I built an AI support agent in one week. It hooks into our knowledge base, app API, runs tests, and then finally sends a Yes|No|Other option to a real human to send back to the customer. It was surprisingly easy to build. The hardest part was the knowledge of how to help the customer, which Fin can't do for me anyway.I see absolutely zero value in something like Fin. There is no model training needed. It's all context. Anyone who is training a Qwen model for their customer support is doing it wrong. Paying Fin $250k flat does nothing since it isn't going to actually know how to solve problems. The real challenge is the knowledge and context engineering and Fin doesn't help there. The technical stuff is really easy to build.
Rolling something yourself was a waste of time when SaaS was cheap and competitive.
Not they’re all getting incredibly expensive, even the last few startups I worked at were paying hundreds of thousands of euros for services that were total garbage.
Do I really need a crappy 20k/yr app to help me with my 1:1s? Do I really need a 100k/yr clicks counter that requires two devs to keep running and still heavily miscounts the clicks? Do I need another crappy app to manage my translation JSON files?
> I see absolutely zero value in something like Fin.
The value, of course, is that there is a website with a chatbox that some MBA can type in "never give any refunds anymore for any reason", and it just updates the AI support agent and sends an automated "I deserve a promotion and a raise" to their boss.
"Paying Fin $250k flat does nothing since it isn't going to actually know how to solve problems.
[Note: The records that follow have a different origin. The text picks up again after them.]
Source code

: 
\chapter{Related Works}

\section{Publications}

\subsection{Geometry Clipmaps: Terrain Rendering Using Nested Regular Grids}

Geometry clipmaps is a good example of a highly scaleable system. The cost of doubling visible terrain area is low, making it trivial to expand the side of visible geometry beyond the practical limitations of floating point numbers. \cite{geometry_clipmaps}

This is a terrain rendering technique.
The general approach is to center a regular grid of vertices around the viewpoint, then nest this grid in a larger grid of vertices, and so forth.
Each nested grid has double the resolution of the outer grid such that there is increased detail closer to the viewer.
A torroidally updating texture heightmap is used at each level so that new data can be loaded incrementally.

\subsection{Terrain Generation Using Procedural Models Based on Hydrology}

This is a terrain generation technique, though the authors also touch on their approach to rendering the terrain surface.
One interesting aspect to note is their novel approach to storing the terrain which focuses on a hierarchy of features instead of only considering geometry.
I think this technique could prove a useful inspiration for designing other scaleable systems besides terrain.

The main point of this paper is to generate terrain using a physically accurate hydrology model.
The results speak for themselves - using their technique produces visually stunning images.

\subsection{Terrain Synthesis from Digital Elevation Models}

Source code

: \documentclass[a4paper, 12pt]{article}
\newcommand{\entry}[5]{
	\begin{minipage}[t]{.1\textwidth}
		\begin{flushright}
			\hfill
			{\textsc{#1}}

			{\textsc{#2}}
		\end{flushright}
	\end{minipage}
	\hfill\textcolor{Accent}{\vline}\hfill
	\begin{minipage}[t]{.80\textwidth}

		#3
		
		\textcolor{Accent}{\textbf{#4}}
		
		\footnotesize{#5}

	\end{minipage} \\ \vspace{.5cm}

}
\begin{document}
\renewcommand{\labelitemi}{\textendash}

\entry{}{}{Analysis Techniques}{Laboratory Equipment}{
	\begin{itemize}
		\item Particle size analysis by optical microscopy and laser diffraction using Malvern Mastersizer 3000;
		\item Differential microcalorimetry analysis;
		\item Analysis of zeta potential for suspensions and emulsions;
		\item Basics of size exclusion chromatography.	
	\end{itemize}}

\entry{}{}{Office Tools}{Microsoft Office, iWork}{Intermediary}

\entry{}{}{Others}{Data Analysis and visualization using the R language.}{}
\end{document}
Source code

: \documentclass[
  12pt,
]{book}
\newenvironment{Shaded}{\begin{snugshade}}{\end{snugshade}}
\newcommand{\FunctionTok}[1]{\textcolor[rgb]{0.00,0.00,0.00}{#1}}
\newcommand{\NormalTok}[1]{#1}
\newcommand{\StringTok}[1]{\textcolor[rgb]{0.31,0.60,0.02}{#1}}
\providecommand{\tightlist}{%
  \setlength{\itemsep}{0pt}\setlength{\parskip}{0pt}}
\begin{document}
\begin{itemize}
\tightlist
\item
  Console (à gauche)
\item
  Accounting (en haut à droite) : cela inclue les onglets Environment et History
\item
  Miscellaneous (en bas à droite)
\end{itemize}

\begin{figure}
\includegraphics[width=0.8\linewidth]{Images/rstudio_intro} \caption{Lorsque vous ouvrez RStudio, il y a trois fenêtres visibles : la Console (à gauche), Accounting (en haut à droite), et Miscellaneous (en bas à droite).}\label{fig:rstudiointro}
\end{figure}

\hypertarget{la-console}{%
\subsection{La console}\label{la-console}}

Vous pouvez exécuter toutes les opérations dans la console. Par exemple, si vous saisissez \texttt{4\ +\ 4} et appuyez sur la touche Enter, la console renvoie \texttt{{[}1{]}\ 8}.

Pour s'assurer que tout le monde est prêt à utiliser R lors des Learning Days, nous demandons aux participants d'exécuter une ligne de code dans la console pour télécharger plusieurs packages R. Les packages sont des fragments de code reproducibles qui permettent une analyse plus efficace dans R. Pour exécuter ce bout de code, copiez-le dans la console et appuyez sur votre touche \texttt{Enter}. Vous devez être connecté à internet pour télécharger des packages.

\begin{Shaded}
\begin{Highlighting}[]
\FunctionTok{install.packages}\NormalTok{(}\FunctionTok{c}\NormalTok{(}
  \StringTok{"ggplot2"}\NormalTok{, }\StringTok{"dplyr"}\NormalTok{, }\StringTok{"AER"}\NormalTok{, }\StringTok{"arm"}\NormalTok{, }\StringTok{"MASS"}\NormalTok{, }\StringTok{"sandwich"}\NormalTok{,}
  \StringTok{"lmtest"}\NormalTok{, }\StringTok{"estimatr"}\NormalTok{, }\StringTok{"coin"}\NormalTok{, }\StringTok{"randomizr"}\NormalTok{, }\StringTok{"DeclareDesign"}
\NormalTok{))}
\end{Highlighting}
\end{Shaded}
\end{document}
The real challenge is the knowledge and context engineering and Fin doesn't help there"
You misunderstand the model. Fin does not have flat fee. They charge exclusively for resolutions. That's the entire value prop.
Correct that knowledge and context engineering are the key. Fin DOES help here. They have an entire backend suite to help you build out areas where Fin is failing. It shows you questions it couldn't resolve, looks at the answers your human team gave, and suggests updates to help articles to
You're correct this could all be build by a skilled engineer, but that's not the point. It's built for non-techincal users to use and implement. A person who rose through the support ranks and shows some technical competency can learn the system without any software knowledge.